4 Overlooked U.S. Energy Stocks to Buy

In spite of a U.S. stock market hovering near all-time highs, the energy sector is one area which has been notably left behind.

With the Standard & Poor’s 500 Energy index down 15.3 percent for the year, the energy sector has underperformed all other U.S. sectors so far this year. In fact, the decline has been so fierce that the energy sector aggregate price-earnings ratio is now just 14 — the second-lowest of all sectors.

The primary cause of this steep decline has been the oversupplied nature of the world oil markets with production exceeding demand in the short term. However, speculation and short-selling has also played a role. U.S. energy stocks may now have declined too far, too fast, resulting in some overlooked bargains that may be attractive to patient, long-term investors.

The screen. We used the Recognia Strategy Builder to search for large-capitalization U.S. energy stocks looking well-valued due to recent declines.

[See: The Best Energy Stocks to Buy for 2017.]

We began by setting a minimum market cap threshold of $5 billion to focus on larger, more established companies in the sector. Next, to find refining stocks that appear to be well valued in today’s market, we filtered for a forward P/E ratio of 25 or less. Forward P/E uses analyst projections of future earnings rather than historical data.

To focus on energy stocks with efficient operations, we also filtered for companies with operating margins of 20 percent or more. Operating margin indicates how much profit the company makes on each dollar of revenue. A higher operating margin means that a company is more efficient at turning revenue into profits and has some buffer in the event that oil prices decline further.

With U.S. interest rates on the rise, we also want to avoid companies that are carrying a lot of debt on their balance sheet.

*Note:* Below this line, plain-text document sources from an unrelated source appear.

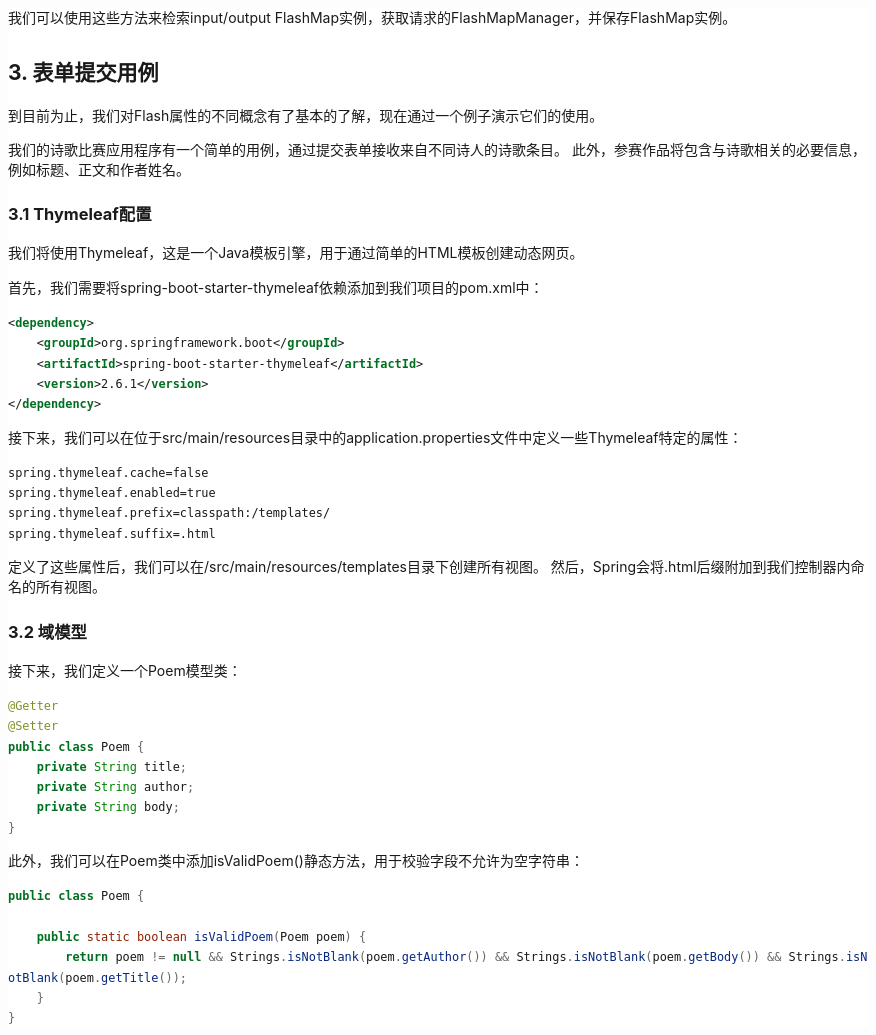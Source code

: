 我们可以使用这些方法来检索input/output FlashMap实例，获取请求的FlashMapManager，并保存FlashMap实例。

## 3. 表单提交用例

到目前为止，我们对Flash属性的不同概念有了基本的了解，现在通过一个例子演示它们的使用。

我们的诗歌比赛应用程序有一个简单的用例，通过提交表单接收来自不同诗人的诗歌条目。
此外，参赛作品将包含与诗歌相关的必要信息，例如标题、正文和作者姓名。

### 3.1 Thymeleaf配置

我们将使用Thymeleaf，这是一个Java模板引擎，用于通过简单的HTML模板创建动态网页。

首先，我们需要将spring-boot-starter-thymeleaf依赖添加到我们项目的pom.xml中：

```xml
<dependency>
    <groupId>org.springframework.boot</groupId>
    <artifactId>spring-boot-starter-thymeleaf</artifactId>
    <version>2.6.1</version>
</dependency>
```

接下来，我们可以在位于src/main/resources目录中的application.properties文件中定义一些Thymeleaf特定的属性：

```properties
spring.thymeleaf.cache=false
spring.thymeleaf.enabled=true
spring.thymeleaf.prefix=classpath:/templates/
spring.thymeleaf.suffix=.html
```

定义了这些属性后，我们可以在/src/main/resources/templates目录下创建所有视图。
然后，Spring会将.html后缀附加到我们控制器内命名的所有视图。

### 3.2 域模型

接下来，我们定义一个Poem模型类：

```java
@Getter
@Setter
public class Poem {
    private String title;
    private String author;
    private String body;
}
```

此外，我们可以在Poem类中添加isValidPoem()静态方法，用于校验字段不允许为空字符串：

```java
public class Poem {

    public static boolean isValidPoem(Poem poem) {
        return poem != null && Strings.isNotBlank(poem.getAuthor()) && Strings.isNotBlank(poem.getBody()) && Strings.isNotBlank(poem.getTitle());
    }
}
```
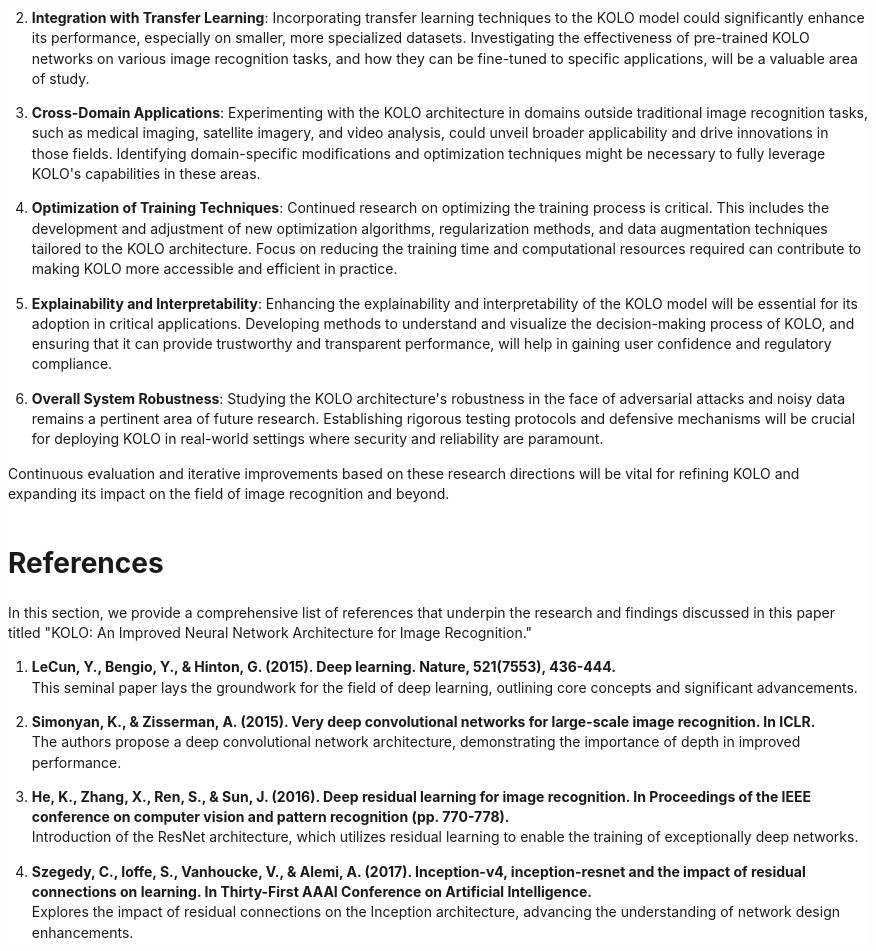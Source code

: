2. **Integration with Transfer Learning**: Incorporating transfer learning techniques to the KOLO model could significantly enhance its performance, especially on smaller, more specialized datasets. Investigating the effectiveness of pre-trained KOLO networks on various image recognition tasks, and how they can be fine-tuned to specific applications, will be a valuable area of study.

3. **Cross-Domain Applications**: Experimenting with the KOLO architecture in domains outside traditional image recognition tasks, such as medical imaging, satellite imagery, and video analysis, could unveil broader applicability and drive innovations in those fields. Identifying domain-specific modifications and optimization techniques might be necessary to fully leverage KOLO's capabilities in these areas.

4. **Optimization of Training Techniques**: Continued research on optimizing the training process is critical. This includes the development and adjustment of new optimization algorithms, regularization methods, and data augmentation techniques tailored to the KOLO architecture. Focus on reducing the training time and computational resources required can contribute to making KOLO more accessible and efficient in practice.

5. **Explainability and Interpretability**: Enhancing the explainability and interpretability of the KOLO model will be essential for its adoption in critical applications. Developing methods to understand and visualize the decision-making process of KOLO, and ensuring that it can provide trustworthy and transparent performance, will help in gaining user confidence and regulatory compliance.

6. **Overall System Robustness**: Studying the KOLO architecture's robustness in the face of adversarial attacks and noisy data remains a pertinent area of future research. Establishing rigorous testing protocols and defensive mechanisms will be crucial for deploying KOLO in real-world settings where security and reliability are paramount.

Continuous evaluation and iterative improvements based on these research directions will be vital for refining KOLO and expanding its impact on the field of image recognition and beyond.
# References
In this section, we provide a comprehensive list of references that underpin the research and findings discussed in this paper titled "KOLO: An Improved Neural Network Architecture for Image Recognition." 

1. **LeCun, Y., Bengio, Y., & Hinton, G. (2015). Deep learning. Nature, 521(7553), 436-444.**  
   This seminal paper lays the groundwork for the field of deep learning, outlining core concepts and significant advancements.

2. **Simonyan, K., & Zisserman, A. (2015). Very deep convolutional networks for large-scale image recognition. In ICLR.**  
   The authors propose a deep convolutional network architecture, demonstrating the importance of depth in improved performance.

3. **He, K., Zhang, X., Ren, S., & Sun, J. (2016). Deep residual learning for image recognition. In Proceedings of the IEEE conference on computer vision and pattern recognition (pp. 770-778).**  
   Introduction of the ResNet architecture, which utilizes residual learning to enable the training of exceptionally deep networks.

4. **Szegedy, C., Ioffe, S., Vanhoucke, V., & Alemi, A. (2017). Inception-v4, inception-resnet and the impact of residual connections on learning. In Thirty-First AAAI Conference on Artificial Intelligence.**  
   Explores the impact of residual connections on the Inception architecture, advancing the understanding of network design enhancements.
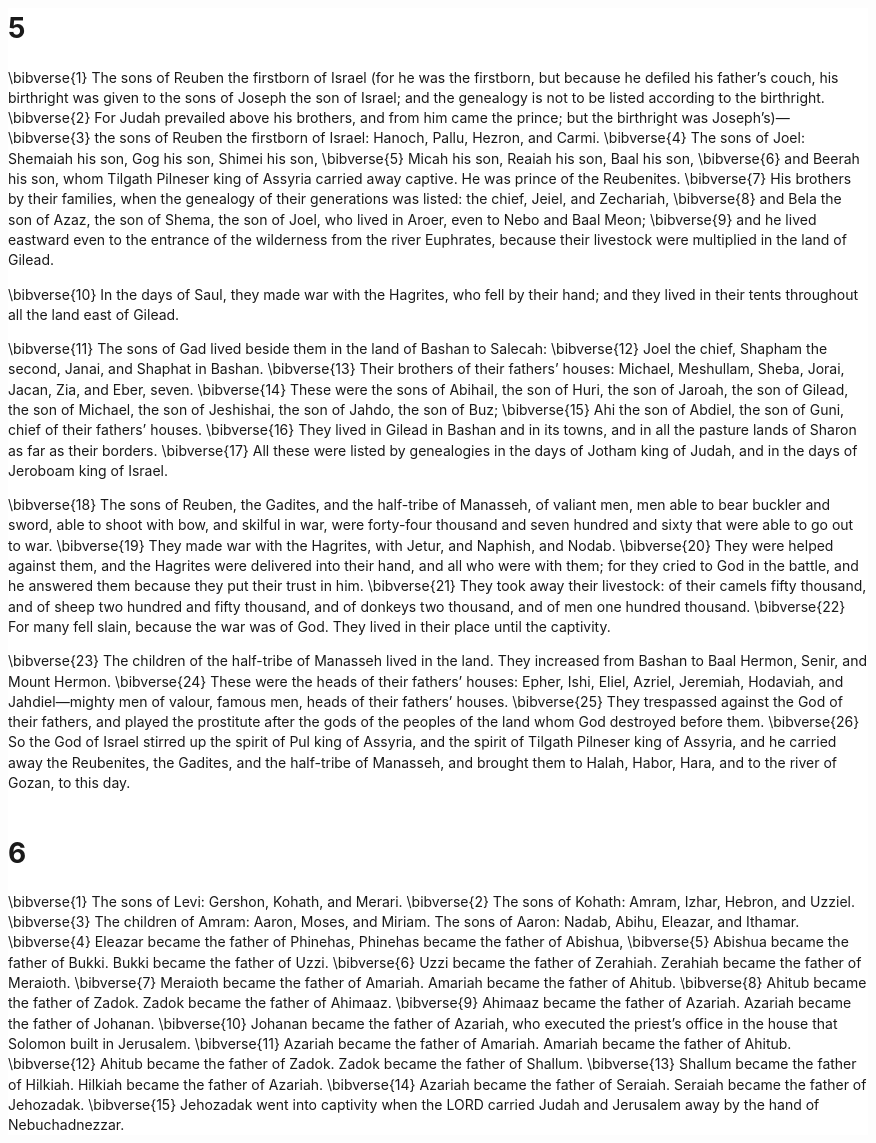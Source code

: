 # 5 
\bibverse{1} The sons of Reuben the firstborn of Israel (for he was the firstborn, but because he defiled his father’s couch, his birthright was given to the sons of Joseph the son of Israel; and the genealogy is not to be listed according to the birthright. \bibverse{2} For Judah prevailed above his brothers, and from him came the prince; but the birthright was Joseph’s)— \bibverse{3} the sons of Reuben the firstborn of Israel: Hanoch, Pallu, Hezron, and Carmi. \bibverse{4} The sons of Joel: Shemaiah his son, Gog his son, Shimei his son, \bibverse{5} Micah his son, Reaiah his son, Baal his son, \bibverse{6} and Beerah his son, whom Tilgath Pilneser king of Assyria carried away captive. He was prince of the Reubenites. \bibverse{7} His brothers by their families, when the genealogy of their generations was listed: the chief, Jeiel, and Zechariah, \bibverse{8} and Bela the son of Azaz, the son of Shema, the son of Joel, who lived in Aroer, even to Nebo and Baal Meon; \bibverse{9} and he lived eastward even to the entrance of the wilderness from the river Euphrates, because their livestock were multiplied in the land of Gilead. 

\bibverse{10} In the days of Saul, they made war with the Hagrites, who fell by their hand; and they lived in their tents throughout all the land east of Gilead. 

\bibverse{11} The sons of Gad lived beside them in the land of Bashan to Salecah: \bibverse{12} Joel the chief, Shapham the second, Janai, and Shaphat in Bashan. \bibverse{13} Their brothers of their fathers’ houses: Michael, Meshullam, Sheba, Jorai, Jacan, Zia, and Eber, seven. \bibverse{14} These were the sons of Abihail, the son of Huri, the son of Jaroah, the son of Gilead, the son of Michael, the son of Jeshishai, the son of Jahdo, the son of Buz; \bibverse{15} Ahi the son of Abdiel, the son of Guni, chief of their fathers’ houses. \bibverse{16} They lived in Gilead in Bashan and in its towns, and in all the pasture lands of Sharon as far as their borders. \bibverse{17} All these were listed by genealogies in the days of Jotham king of Judah, and in the days of Jeroboam king of Israel. 

\bibverse{18} The sons of Reuben, the Gadites, and the half-tribe of Manasseh, of valiant men, men able to bear buckler and sword, able to shoot with bow, and skilful in war, were forty-four thousand and seven hundred and sixty that were able to go out to war. \bibverse{19} They made war with the Hagrites, with Jetur, and Naphish, and Nodab. \bibverse{20} They were helped against them, and the Hagrites were delivered into their hand, and all who were with them; for they cried to God in the battle, and he answered them because they put their trust in him. \bibverse{21} They took away their livestock: of their camels fifty thousand, and of sheep two hundred and fifty thousand, and of donkeys two thousand, and of men one hundred thousand. \bibverse{22} For many fell slain, because the war was of God. They lived in their place until the captivity. 

\bibverse{23} The children of the half-tribe of Manasseh lived in the land. They increased from Bashan to Baal Hermon, Senir, and Mount Hermon. \bibverse{24} These were the heads of their fathers’ houses: Epher, Ishi, Eliel, Azriel, Jeremiah, Hodaviah, and Jahdiel—mighty men of valour, famous men, heads of their fathers’ houses. \bibverse{25} They trespassed against the God of their fathers, and played the prostitute after the gods of the peoples of the land whom God destroyed before them. \bibverse{26} So the God of Israel stirred up the spirit of Pul king of Assyria, and the spirit of Tilgath Pilneser king of Assyria, and he carried away the Reubenites, the Gadites, and the half-tribe of Manasseh, and brought them to Halah, Habor, Hara, and to the river of Gozan, to this day. 

# 6 
\bibverse{1} The sons of Levi: Gershon, Kohath, and Merari. \bibverse{2} The sons of Kohath: Amram, Izhar, Hebron, and Uzziel. \bibverse{3} The children of Amram: Aaron, Moses, and Miriam. The sons of Aaron: Nadab, Abihu, Eleazar, and Ithamar. \bibverse{4} Eleazar became the father of Phinehas, Phinehas became the father of Abishua, \bibverse{5} Abishua became the father of Bukki. Bukki became the father of Uzzi. \bibverse{6} Uzzi became the father of Zerahiah. Zerahiah became the father of Meraioth. \bibverse{7} Meraioth became the father of Amariah. Amariah became the father of Ahitub. \bibverse{8} Ahitub became the father of Zadok. Zadok became the father of Ahimaaz. \bibverse{9} Ahimaaz became the father of Azariah. Azariah became the father of Johanan. \bibverse{10} Johanan became the father of Azariah, who executed the priest’s office in the house that Solomon built in Jerusalem. \bibverse{11} Azariah became the father of Amariah. Amariah became the father of Ahitub. \bibverse{12} Ahitub became the father of Zadok. Zadok became the father of Shallum. \bibverse{13} Shallum became the father of Hilkiah. Hilkiah became the father of Azariah. \bibverse{14} Azariah became the father of Seraiah. Seraiah became the father of Jehozadak. \bibverse{15} Jehozadak went into captivity when the LORD carried Judah and Jerusalem away by the hand of Nebuchadnezzar. 
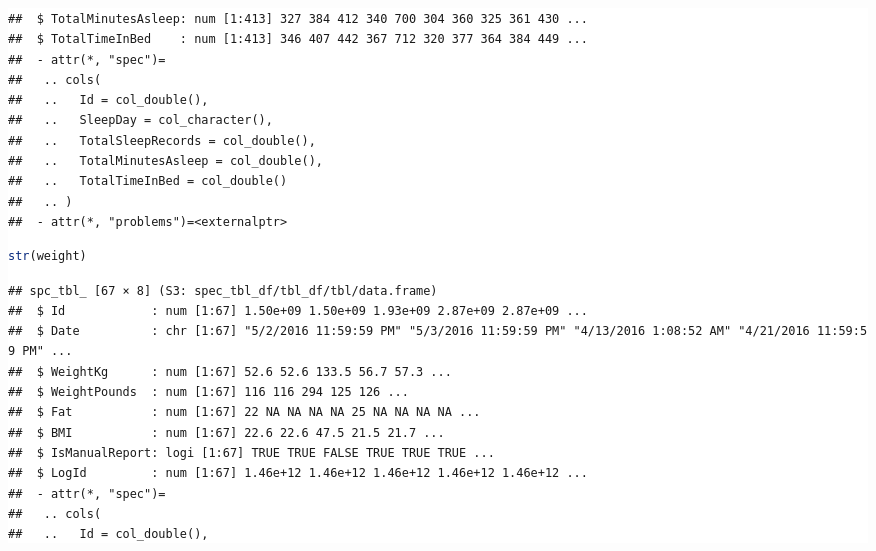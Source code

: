     ##  $ TotalMinutesAsleep: num [1:413] 327 384 412 340 700 304 360 325 361 430 ...
    ##  $ TotalTimeInBed    : num [1:413] 346 407 442 367 712 320 377 364 384 449 ...
    ##  - attr(*, "spec")=
    ##   .. cols(
    ##   ..   Id = col_double(),
    ##   ..   SleepDay = col_character(),
    ##   ..   TotalSleepRecords = col_double(),
    ##   ..   TotalMinutesAsleep = col_double(),
    ##   ..   TotalTimeInBed = col_double()
    ##   .. )
    ##  - attr(*, "problems")=<externalptr>

``` r
str(weight)
```

    ## spc_tbl_ [67 × 8] (S3: spec_tbl_df/tbl_df/tbl/data.frame)
    ##  $ Id            : num [1:67] 1.50e+09 1.50e+09 1.93e+09 2.87e+09 2.87e+09 ...
    ##  $ Date          : chr [1:67] "5/2/2016 11:59:59 PM" "5/3/2016 11:59:59 PM" "4/13/2016 1:08:52 AM" "4/21/2016 11:59:59 PM" ...
    ##  $ WeightKg      : num [1:67] 52.6 52.6 133.5 56.7 57.3 ...
    ##  $ WeightPounds  : num [1:67] 116 116 294 125 126 ...
    ##  $ Fat           : num [1:67] 22 NA NA NA NA 25 NA NA NA NA ...
    ##  $ BMI           : num [1:67] 22.6 22.6 47.5 21.5 21.7 ...
    ##  $ IsManualReport: logi [1:67] TRUE TRUE FALSE TRUE TRUE TRUE ...
    ##  $ LogId         : num [1:67] 1.46e+12 1.46e+12 1.46e+12 1.46e+12 1.46e+12 ...
    ##  - attr(*, "spec")=
    ##   .. cols(
    ##   ..   Id = col_double(),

We screened for companies with debt-equity ratios of 2.5 or less.

Last, we filtered to select only companies rated “buy” or “strong buy” by the consensus of industry analysts. Here’s what we found.

[See: 7 Ways to Tell if a Stock Is a Good Price.]

Diamondback Energy (ticker: FANG). Diamondback Energy is a Midland, Texas-based oil and gas company focused on production in Texas’ Permian Basin area. Year to date, the stock is down 17 percent, almost all of that coming in the past three months. In early May, the company announced first-quarter results which handily beat analyst estimates for both revenue and earnings. The company also has a debt-equity ratio of 0.21, which is at the low end of what is typical in the industry.

Newfield Exploration Co. (NFX). Newfield is an unconventional oil and natural gas producer focusing on production areas in Oklahoma, North Dakota and Utah. After declining 36 percent this year, NFX stock now has an extremely low forward P/E of 12.9 and operating margin of 20.6 percent.

Cimarex Energy Co. (XEC). Denver-based Cimarex has very efficient operations in Texas, Oklahoma and New Mexico resulting in a strong operating margin of 32 percent. In spite of beating analyst estimates for the last two quarters, the stock has been punished by investors and is down 33 percent for the year. Cimarex expects to grow production by 17 percent in 2017, setting it up for strong earnings in 2018 should oil prices reverse and move higher.

Devon Energy Corp. (DVN). Devon is a Fortune 500 company and the largest company on our list with a market cap of just more than $16 billion. Devon has an accelerating capital investment program and plans to grow production 13 to 17 percent this year and 20 percent next year. The majority of analysts are optimistic on the company, resulting in a consensus analyst rating of “buy.”

The investment ideas presented here are for information only. They do not constitute advice or a recommendation by Recognia Inc. in respect of the investment in financial instruments. Investors should conduct further research before investing.